# Recorded information
• • • • • • •
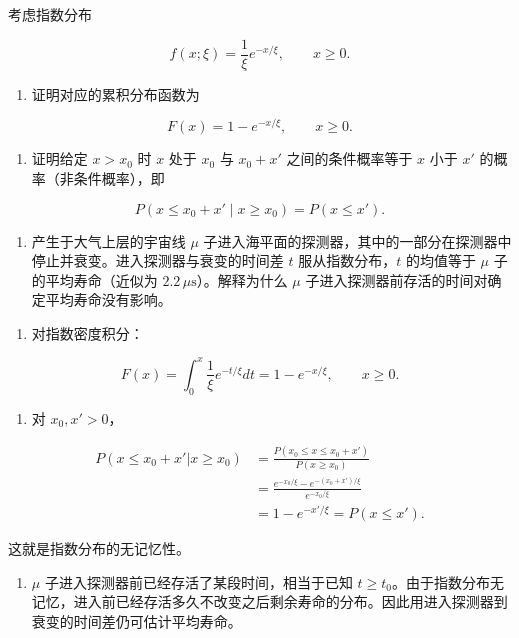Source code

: \begin{question}
考虑指数分布

\[
f(x;\xi)=\frac{1}{\xi}e^{-x/\xi},\qquad x\ge0.
\]

\begin{enumerate}
\item
  证明对应的累积分布函数为
\end{enumerate}

\[
F(x)=1-e^{-x/\xi},\qquad x\ge0.
\]

\begin{enumerate}[start=2]
\item
  证明给定 \(x>x_0\) 时 \(x\) 处于 \(x_0\) 与 \(x_0+x'\)
  之间的条件概率等于 \(x\) 小于 \(x'\) 的概率（非条件概率），即
\end{enumerate}

\[
P(x\le x_0+x'\mid x\ge x_0)=P(x\le x').
\]

\begin{enumerate}[start=3]
\item
  产生于大气上层的宇宙线 \(\mu\)
  子进入海平面的探测器，其中的一部分在探测器中停止并衰变。进入探测器与衰变的时间差
  \(t\) 服从指数分布，\(t\) 的均值等于 \(\mu\) 子的平均寿命（近似为
  \(2.2\,\mu\mathrm{s}\)）。解释为什么 \(\mu\)
  子进入探测器前存活的时间对确定平均寿命没有影响。
\end{enumerate}
\begin{solution}
\begin{enumerate}
\item
  对指数密度积分：
\end{enumerate}

\[
F(x)=\int_0^x\frac1\xi e^{-t/\xi}dt=1-e^{-x/\xi},\qquad x\ge0.
\]

\begin{enumerate}[start=2]
\item
  对 \(x_0,x'>0\)，
\end{enumerate}

\[
\begin{split}
P(x\le x_0+x'|x\ge x_0)
&=\frac{P(x_0\le x\le x_0+x')}{P(x\ge x_0)}\\
&=\frac{e^{-x_0/\xi}-e^{-(x_0+x')/\xi}}{e^{-x_0/\xi}}\\
&=1-e^{-x'/\xi}=P(x\le x').
\end{split}
\]

这就是指数分布的无记忆性。

\begin{enumerate}[start=3]
\item
  \(\mu\) 子进入探测器前已经存活了某段时间，相当于已知
  \(t\ge t_0\)。由于指数分布无记忆，进入前已经存活多久不改变之后剩余寿命的分布。因此用进入探测器到衰变的时间差仍可估计平均寿命。
\end{enumerate}
\end{solution}
\end{question}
• • • • • • •
Transcribe all entries above exactly. Drop the pictures.

Source code

: \begin{question}
考虑指数分布

\[
f(x;\xi)=\frac{1}{\xi}e^{-x/\xi},\qquad x\ge0.
\]

\begin{enumerate}
\item
  证明对应的累积分布函数为
\end{enumerate}

\[
F(x)=1-e^{-x/\xi},\qquad x\ge0.
\]

\begin{enumerate}[start=2]
\item
  证明给定 \(x>x_0\) 时 \(x\) 处于 \(x_0\) 与 \(x_0+x'\)
  之间的条件概率等于 \(x\) 小于 \(x'\) 的概率（非条件概率），即
\end{enumerate}

\[
P(x\le x_0+x'\mid x\ge x_0)=P(x\le x').
\]

\begin{enumerate}[start=3]
\item
  产生于大气上层的宇宙线 \(\mu\)
  子进入海平面的探测器，其中的一部分在探测器中停止并衰变。进入探测器与衰变的时间差
  \(t\) 服从指数分布，\(t\) 的均值等于 \(\mu\) 子的平均寿命（近似为
  \(2.2\,\mu\mathrm{s}\)）。解释为什么 \(\mu\)
  子进入探测器前存活的时间对确定平均寿命没有影响。
\end{enumerate}
\begin{solution}
\begin{enumerate}
\item
  对指数密度积分：
\end{enumerate}

\[
F(x)=\int_0^x\frac1\xi e^{-t/\xi}dt=1-e^{-x/\xi},\qquad x\ge0.
\]

\begin{enumerate}[start=2]
\item
  对 \(x_0,x'>0\)，
\end{enumerate}

\[
\begin{split}
P(x\le x_0+x'|x\ge x_0)
&=\frac{P(x_0\le x\le x_0+x')}{P(x\ge x_0)}\\
&=\frac{e^{-x_0/\xi}-e^{-(x_0+x')/\xi}}{e^{-x_0/\xi}}\\
&=1-e^{-x'/\xi}=P(x\le x').
\end{split}
\]

这就是指数分布的无记忆性。

\begin{enumerate}[start=3]
\item
  \(\mu\) 子进入探测器前已经存活了某段时间，相当于已知
  \(t\ge t_0\)。由于指数分布无记忆，进入前已经存活多久不改变之后剩余寿命的分布。因此用进入探测器到衰变的时间差仍可估计平均寿命。
\end{enumerate}
\end{solution}
\end{question}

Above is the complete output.